Reginald Dwayne Betts Speaks With Alli Marshall About His Journey to Poetry
In advance of Reginald Dwayne Betts's appearance at Warren Wilson College, where he'll deliver the commencement address this Saturday, he joins Alli Marshall of Mountain Xpress to discuss the factors that led to his discovery of poetry while in prison. Betts is a graduate of Warren Wilson College's low-residency MFA program, completing his degree in 2010. Incarcerated at 16, with a year in solitary confinement, Betts tells Marshall that it was Dudley Randall's anthology The Black Poets that inspired him—"that’s the book that changed my life," he reflects. Marshall picks up with a little further context soon after:
Not only did he succeed as a writer, publishing the poetry collections Bastards of the Reagan Era and Shahid Reads His Own Palm as well as A Question of Freedom: A Memoir of Learning, Survival, and Coming of Age in Prison and The Circumference of a Prison: Youth, Race, and the Failures of the American Justice System; Betts also went on to earn his law degree.
Though he was released more than a decade ago, prison makes its way into Betts’ poetry, both as a place and a metaphor for a mental state. In his poem “What We Know of Horses,” incarceration recurs throughout the six-part study of the ravages of heroin on bodies, minds and communities. “Sometimes his cuffs / are on my wrists & I embrace / the way they cut, as if I am the one / domesticated, a broken horse,” he writes.

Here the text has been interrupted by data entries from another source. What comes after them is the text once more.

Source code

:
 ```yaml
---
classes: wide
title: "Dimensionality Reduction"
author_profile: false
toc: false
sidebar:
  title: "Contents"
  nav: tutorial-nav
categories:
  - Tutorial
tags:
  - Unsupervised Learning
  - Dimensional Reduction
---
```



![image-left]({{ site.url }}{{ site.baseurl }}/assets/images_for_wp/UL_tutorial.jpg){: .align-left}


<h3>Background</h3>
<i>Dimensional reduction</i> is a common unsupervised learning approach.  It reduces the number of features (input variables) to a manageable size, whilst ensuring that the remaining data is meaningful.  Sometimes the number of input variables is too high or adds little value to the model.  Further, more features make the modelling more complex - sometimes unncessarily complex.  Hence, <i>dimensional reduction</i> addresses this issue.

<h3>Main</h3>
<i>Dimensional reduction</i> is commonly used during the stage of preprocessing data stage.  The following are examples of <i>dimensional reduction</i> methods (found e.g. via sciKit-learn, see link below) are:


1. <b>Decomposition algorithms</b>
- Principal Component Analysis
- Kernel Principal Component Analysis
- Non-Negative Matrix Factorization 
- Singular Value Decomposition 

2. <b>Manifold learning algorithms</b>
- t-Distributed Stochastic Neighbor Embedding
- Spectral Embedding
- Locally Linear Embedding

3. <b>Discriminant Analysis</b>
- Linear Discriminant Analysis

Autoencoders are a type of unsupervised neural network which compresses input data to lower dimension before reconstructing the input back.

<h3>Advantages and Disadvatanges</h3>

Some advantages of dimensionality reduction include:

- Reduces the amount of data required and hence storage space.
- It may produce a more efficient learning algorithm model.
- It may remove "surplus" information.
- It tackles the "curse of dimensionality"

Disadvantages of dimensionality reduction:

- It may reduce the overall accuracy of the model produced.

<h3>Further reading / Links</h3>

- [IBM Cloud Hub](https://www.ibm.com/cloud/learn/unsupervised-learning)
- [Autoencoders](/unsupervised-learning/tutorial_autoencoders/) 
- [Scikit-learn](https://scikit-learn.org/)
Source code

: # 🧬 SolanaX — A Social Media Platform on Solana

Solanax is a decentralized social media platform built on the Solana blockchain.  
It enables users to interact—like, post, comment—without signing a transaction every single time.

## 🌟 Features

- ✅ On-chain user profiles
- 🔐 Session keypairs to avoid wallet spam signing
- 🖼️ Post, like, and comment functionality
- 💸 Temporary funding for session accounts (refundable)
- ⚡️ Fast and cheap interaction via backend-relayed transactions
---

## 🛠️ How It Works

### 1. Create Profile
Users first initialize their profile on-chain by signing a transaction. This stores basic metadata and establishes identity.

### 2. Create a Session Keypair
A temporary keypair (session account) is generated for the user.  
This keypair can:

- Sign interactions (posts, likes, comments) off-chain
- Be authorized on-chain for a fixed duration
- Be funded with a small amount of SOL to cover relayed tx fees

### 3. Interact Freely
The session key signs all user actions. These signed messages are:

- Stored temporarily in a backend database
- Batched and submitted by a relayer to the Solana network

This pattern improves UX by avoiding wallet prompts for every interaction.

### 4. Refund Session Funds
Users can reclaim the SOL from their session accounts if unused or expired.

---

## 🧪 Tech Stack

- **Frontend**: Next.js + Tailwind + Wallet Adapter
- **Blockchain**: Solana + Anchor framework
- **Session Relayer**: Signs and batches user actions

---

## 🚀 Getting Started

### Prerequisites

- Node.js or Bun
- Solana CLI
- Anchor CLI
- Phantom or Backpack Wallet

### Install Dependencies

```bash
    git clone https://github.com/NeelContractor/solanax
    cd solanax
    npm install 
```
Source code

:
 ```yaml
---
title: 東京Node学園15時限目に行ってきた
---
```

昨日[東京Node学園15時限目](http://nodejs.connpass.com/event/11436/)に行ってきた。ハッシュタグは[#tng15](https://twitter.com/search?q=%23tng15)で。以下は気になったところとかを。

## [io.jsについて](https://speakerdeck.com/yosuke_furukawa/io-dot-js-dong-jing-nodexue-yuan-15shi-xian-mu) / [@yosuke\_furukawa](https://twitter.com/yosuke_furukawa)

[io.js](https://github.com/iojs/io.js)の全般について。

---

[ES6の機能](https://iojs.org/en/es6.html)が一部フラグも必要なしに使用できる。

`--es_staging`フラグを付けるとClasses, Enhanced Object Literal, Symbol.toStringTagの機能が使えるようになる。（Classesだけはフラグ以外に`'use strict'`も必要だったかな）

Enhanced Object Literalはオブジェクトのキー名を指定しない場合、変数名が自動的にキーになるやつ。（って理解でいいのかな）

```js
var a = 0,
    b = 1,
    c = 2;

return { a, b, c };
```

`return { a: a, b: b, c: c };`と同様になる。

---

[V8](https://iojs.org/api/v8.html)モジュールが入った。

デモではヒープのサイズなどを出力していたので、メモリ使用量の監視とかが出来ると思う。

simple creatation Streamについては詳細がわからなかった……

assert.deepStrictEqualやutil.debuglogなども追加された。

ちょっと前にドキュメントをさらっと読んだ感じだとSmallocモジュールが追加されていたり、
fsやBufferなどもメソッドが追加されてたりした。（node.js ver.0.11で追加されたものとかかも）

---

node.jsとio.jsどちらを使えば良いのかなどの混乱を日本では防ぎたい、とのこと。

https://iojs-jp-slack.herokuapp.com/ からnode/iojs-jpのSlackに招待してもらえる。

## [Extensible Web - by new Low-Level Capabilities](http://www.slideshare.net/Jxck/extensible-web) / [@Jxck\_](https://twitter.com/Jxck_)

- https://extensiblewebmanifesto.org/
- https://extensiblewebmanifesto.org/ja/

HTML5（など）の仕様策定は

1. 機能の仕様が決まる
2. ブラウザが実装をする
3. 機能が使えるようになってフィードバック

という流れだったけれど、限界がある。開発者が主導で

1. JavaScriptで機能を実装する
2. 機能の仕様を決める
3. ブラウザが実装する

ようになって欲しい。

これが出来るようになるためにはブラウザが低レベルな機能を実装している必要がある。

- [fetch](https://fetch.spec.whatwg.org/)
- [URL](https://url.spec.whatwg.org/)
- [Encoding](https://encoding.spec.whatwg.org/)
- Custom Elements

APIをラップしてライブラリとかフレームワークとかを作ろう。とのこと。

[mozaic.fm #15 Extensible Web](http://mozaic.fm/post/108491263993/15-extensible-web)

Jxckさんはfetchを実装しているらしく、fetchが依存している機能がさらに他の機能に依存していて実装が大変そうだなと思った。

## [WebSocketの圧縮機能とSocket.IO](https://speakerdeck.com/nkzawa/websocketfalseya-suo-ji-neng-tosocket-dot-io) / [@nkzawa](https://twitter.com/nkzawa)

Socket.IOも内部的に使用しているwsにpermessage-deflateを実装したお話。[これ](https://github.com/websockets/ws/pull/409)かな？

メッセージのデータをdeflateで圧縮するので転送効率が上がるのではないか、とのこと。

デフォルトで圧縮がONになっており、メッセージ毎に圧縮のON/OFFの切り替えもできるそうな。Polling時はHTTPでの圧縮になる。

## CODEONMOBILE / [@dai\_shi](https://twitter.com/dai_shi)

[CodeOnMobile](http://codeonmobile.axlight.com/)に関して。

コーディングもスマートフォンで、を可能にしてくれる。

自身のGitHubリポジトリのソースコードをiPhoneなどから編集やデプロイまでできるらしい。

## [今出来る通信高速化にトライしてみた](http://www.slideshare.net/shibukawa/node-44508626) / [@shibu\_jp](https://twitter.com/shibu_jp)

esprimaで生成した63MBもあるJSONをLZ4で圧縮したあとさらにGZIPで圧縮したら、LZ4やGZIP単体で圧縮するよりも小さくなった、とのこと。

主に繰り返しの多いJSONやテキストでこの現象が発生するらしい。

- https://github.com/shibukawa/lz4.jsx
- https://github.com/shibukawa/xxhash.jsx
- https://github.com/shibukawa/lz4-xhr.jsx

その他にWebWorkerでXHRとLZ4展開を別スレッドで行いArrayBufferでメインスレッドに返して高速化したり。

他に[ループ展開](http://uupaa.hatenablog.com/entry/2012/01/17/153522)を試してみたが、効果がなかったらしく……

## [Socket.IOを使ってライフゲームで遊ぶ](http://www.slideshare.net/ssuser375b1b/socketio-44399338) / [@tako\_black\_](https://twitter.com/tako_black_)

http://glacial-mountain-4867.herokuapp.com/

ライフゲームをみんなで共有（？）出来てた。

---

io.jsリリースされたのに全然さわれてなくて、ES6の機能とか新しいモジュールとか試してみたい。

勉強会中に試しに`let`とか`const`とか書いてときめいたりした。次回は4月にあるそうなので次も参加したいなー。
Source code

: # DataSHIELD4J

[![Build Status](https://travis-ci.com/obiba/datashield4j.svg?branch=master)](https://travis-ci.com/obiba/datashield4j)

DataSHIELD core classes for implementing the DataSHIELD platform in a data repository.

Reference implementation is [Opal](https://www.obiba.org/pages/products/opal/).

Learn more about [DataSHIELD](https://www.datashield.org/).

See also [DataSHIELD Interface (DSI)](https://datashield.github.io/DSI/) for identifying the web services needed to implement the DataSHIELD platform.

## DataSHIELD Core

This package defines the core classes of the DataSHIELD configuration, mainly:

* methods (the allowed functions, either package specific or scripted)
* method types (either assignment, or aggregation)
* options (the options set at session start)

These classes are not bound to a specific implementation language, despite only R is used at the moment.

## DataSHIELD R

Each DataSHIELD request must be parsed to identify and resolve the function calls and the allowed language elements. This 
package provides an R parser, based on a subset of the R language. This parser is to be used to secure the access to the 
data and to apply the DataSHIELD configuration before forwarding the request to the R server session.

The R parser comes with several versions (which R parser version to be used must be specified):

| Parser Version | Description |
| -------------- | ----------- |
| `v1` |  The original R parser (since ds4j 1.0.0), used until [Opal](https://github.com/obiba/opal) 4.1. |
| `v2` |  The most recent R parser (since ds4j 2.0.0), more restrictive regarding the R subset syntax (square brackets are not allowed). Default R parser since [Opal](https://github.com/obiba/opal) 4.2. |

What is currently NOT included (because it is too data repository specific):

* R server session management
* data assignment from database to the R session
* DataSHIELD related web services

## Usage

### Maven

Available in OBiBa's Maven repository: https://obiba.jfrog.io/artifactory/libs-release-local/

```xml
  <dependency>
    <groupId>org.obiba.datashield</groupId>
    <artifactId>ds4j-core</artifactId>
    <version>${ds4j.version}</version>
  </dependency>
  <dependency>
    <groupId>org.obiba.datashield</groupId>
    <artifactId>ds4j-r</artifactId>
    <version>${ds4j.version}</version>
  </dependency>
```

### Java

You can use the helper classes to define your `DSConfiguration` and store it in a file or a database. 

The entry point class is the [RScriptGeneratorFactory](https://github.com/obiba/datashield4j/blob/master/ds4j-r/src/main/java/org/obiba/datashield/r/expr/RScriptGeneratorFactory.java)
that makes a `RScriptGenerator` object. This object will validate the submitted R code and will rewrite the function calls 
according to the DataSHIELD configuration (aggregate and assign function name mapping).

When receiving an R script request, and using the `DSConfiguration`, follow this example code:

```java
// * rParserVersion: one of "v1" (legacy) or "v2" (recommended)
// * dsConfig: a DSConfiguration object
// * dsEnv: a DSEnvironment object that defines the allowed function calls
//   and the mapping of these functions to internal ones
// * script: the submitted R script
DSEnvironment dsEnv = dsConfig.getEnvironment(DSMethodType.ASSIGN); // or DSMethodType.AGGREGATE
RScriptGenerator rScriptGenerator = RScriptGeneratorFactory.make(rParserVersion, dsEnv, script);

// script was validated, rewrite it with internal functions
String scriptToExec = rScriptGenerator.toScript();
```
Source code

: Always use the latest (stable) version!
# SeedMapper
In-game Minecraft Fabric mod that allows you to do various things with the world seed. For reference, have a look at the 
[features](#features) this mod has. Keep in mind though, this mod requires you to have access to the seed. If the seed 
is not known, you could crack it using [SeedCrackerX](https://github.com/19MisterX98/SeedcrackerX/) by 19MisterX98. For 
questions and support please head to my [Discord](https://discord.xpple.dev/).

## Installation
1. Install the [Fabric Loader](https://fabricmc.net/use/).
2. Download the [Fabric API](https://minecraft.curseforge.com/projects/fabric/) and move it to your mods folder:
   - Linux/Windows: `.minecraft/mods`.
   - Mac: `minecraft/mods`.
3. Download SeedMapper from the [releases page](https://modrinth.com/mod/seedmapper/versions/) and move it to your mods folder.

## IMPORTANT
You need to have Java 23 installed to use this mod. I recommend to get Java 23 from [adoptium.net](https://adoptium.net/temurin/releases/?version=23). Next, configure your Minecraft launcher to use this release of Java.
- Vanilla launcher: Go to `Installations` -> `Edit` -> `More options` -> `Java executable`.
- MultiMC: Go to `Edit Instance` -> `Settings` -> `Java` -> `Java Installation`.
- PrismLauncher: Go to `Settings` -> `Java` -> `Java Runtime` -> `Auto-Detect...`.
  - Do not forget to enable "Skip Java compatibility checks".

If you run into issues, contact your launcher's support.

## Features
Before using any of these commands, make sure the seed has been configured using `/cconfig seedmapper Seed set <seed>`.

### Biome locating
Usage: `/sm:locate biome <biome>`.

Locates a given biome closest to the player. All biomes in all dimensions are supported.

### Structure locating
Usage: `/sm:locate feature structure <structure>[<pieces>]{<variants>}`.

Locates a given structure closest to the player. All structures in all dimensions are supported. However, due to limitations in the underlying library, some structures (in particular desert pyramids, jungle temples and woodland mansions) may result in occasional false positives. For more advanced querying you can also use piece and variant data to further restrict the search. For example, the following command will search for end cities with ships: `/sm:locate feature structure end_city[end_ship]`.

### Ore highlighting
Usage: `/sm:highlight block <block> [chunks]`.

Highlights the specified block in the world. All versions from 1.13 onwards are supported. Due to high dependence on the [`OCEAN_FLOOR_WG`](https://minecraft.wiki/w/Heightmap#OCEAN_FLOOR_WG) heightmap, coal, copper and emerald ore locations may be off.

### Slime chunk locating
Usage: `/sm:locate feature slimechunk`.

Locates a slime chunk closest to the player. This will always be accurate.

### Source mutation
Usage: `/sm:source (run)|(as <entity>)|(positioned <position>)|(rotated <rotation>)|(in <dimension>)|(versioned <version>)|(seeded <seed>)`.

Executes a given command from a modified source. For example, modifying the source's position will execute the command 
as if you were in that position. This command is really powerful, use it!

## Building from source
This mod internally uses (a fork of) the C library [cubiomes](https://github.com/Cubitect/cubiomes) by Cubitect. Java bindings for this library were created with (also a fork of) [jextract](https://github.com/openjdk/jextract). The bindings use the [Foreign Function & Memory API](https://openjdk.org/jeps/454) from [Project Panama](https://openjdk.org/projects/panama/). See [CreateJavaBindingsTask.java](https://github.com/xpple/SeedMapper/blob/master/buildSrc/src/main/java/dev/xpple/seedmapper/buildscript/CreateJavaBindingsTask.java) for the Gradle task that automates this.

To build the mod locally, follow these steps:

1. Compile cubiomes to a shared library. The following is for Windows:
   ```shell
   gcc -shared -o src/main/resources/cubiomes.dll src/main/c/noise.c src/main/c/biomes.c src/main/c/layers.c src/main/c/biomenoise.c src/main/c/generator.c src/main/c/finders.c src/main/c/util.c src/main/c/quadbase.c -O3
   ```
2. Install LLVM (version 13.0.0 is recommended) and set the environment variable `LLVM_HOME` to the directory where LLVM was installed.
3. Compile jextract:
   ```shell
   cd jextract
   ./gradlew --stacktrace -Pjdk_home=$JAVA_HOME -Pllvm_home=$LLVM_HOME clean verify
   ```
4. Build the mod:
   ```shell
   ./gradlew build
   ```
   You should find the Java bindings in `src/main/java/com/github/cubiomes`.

But Betts maintains that he doesn’t really know what it means to be an at-risk youth. “We look at what’s going on in the news, we look at what’s going on with DACA, when you think about mass incarceration, when you think about the failing infrastructure of the United States, when you think about the struggle in public schools, in very real ways, we’re all at risk,” he says.